Japan Association for Medical Informatics

[2-G-2-02] 人口・患者数の推計とDPCオープンデータを活用した外部環境分析

*Koichi Benjamin Ishikawa1 (1. 国際医療福祉大学 赤坂心理・医療福祉マネジメント学部)

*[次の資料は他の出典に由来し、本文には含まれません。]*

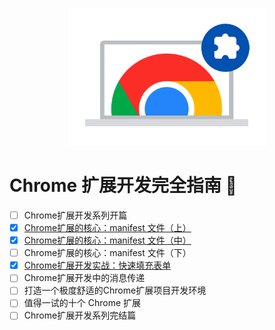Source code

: <p align="center">
  <img src="./images/crx.png" height="220" />
</p>

# Chrome 扩展开发完全指南 📖
- [ ] Chrome扩展开发系列开篇
- [x] [Chrome扩展的核心：manifest 文件（上）](./packages/Chrome扩展开发完全指南/manifest上/index.md)
- [x] [Chrome扩展的核心：manifest 文件（中）](./packages/Chrome扩展开发完全指南/manifest中/index.md)
- [ ] Chrome扩展的核心：manifest 文件（下）
- [x] [Chrome扩展开发实战：快速填充表单](./packages/Chrome扩展开发完全指南/mock-input/index.md)
- [ ] Chrome扩展开发中的消息传递
- [ ] 打造一个极度舒适的Chrome扩展项目开发环境
- [ ] 值得一试的十个 Chrome 扩展
- [ ] Chrome扩展开发系列完结篇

Strategic Planning, Open Data, Population Estimation, Patient Estimation, Market Analysis


データ駆動型の医療経営においては、診療業務に並行して生成される情報に基づいた内部環境の分析に基づく戦術的な業務改善と、医療機関を取り巻く外部環境の分析に基づく戦略的な中長期計画の策定・推進とを組み合わせて、組織の成長を図ることが大きな目標となる。これまで我が国では、病院情報システムの普及により院内のデータを利用した戦術的な業務改善事例が多く蓄積されてきている一方で、外部環境分析に基づく戦略的な組織成長に関する議論・実践の事例は豊富とはいえない状況にあった。こうした差は、外部環境に関する情報が未整備であった過去に起因してきたと考えられるが、今世紀に入ってからはDPCデータの整備による医療機関の診療実績の可視化、NDBによる全国の診療実態の把握というデータの充実と、人口の高齢化に対応するための医療・介護の総合的な確保や地域医療構想の策定・地域医療計画の見直しなどの政策的な取り組みの中で外部環境分析の方法論は大きく進化してきている。
 本発表では、人口・患者数の推計に基づく医療需要データとDPCオープンデータに基づく医療提供データとを組み合わせた外部環境分析の実例について紹介するとともに、個別医療機関の経営の枠組みを越えて地域医療システムの持続可能性を高め、パフォーマンスを向上させて行くための外部環境分析のポテンシャルについて考察する。